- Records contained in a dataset
+ + + +

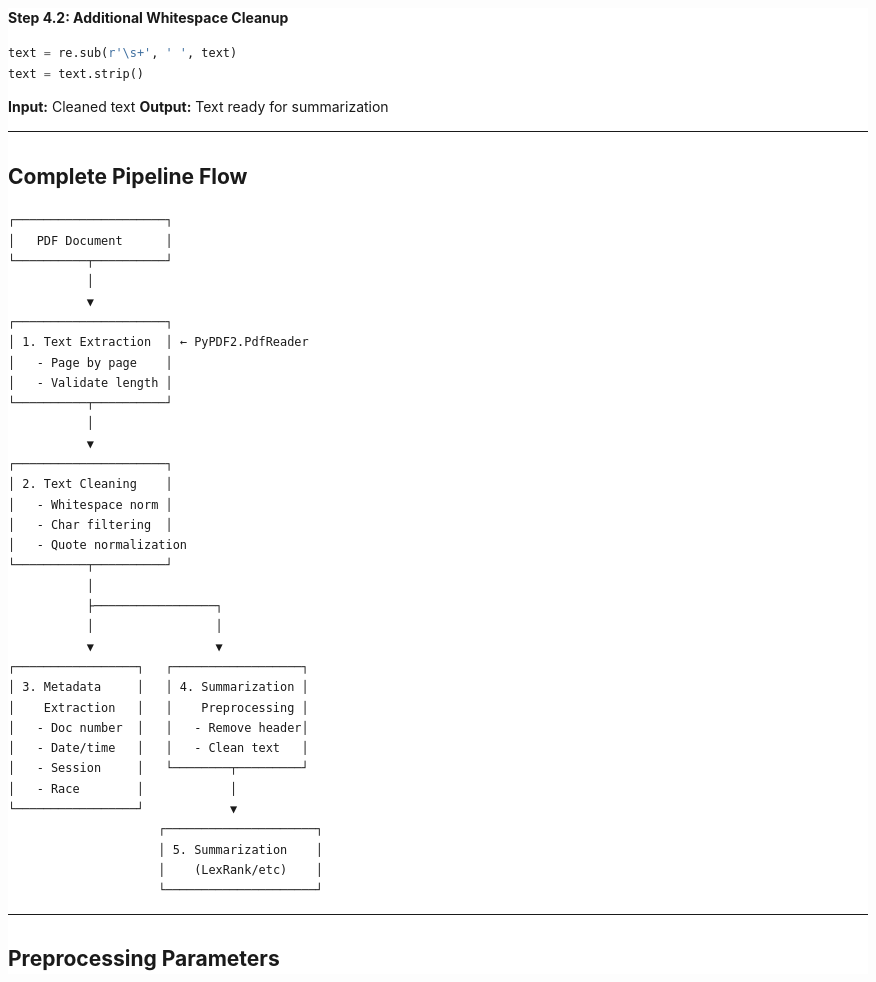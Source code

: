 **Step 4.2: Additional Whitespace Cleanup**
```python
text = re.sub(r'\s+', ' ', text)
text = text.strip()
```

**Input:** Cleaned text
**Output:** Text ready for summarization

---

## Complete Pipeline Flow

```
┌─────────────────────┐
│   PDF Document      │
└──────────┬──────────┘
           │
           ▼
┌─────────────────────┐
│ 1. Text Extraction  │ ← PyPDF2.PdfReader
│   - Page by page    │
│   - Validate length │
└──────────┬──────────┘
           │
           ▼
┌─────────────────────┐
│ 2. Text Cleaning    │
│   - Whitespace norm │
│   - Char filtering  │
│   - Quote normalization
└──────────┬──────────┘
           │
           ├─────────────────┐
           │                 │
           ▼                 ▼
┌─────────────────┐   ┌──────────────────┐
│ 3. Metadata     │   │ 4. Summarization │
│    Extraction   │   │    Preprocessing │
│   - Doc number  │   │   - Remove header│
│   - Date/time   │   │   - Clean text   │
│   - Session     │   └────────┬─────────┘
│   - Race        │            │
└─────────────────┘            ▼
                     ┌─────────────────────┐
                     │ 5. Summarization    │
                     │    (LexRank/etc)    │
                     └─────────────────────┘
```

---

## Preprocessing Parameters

+ + + +

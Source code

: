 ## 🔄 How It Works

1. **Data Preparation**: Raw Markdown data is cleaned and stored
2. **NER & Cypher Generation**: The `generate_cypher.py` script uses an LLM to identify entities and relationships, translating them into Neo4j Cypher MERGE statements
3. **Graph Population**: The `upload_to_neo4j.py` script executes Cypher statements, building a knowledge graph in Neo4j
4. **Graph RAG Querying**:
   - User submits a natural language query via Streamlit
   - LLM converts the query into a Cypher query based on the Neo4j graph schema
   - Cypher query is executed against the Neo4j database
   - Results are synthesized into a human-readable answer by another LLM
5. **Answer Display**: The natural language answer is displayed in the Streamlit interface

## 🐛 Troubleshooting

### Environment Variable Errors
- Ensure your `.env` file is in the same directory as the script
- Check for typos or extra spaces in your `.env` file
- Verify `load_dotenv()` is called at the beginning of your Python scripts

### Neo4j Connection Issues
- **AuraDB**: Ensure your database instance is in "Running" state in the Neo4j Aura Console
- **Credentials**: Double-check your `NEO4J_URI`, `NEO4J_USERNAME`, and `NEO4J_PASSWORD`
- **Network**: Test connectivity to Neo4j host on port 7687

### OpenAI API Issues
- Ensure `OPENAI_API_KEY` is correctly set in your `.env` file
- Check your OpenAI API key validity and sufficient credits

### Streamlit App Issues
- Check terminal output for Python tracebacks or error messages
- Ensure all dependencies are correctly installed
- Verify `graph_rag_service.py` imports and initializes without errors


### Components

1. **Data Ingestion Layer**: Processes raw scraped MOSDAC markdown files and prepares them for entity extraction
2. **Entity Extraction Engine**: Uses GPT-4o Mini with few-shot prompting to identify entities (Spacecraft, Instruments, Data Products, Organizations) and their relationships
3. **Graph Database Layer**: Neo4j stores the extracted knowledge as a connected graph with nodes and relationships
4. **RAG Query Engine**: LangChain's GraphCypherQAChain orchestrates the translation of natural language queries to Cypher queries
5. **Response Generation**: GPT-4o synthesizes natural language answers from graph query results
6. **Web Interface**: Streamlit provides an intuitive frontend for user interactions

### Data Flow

+ + + +

- Prompt
Give again exactly, and only, the lines above starting at the one with "5. **Response Generation**: GPT-4o" and ending at the one with "### Data Flow".

- Response area
5. **Response Generation**: GPT-4o synthesizes natural language answers from graph query results
6. **Web Interface**: Streamlit provides an intuitive frontend for user interactions

### Data Flow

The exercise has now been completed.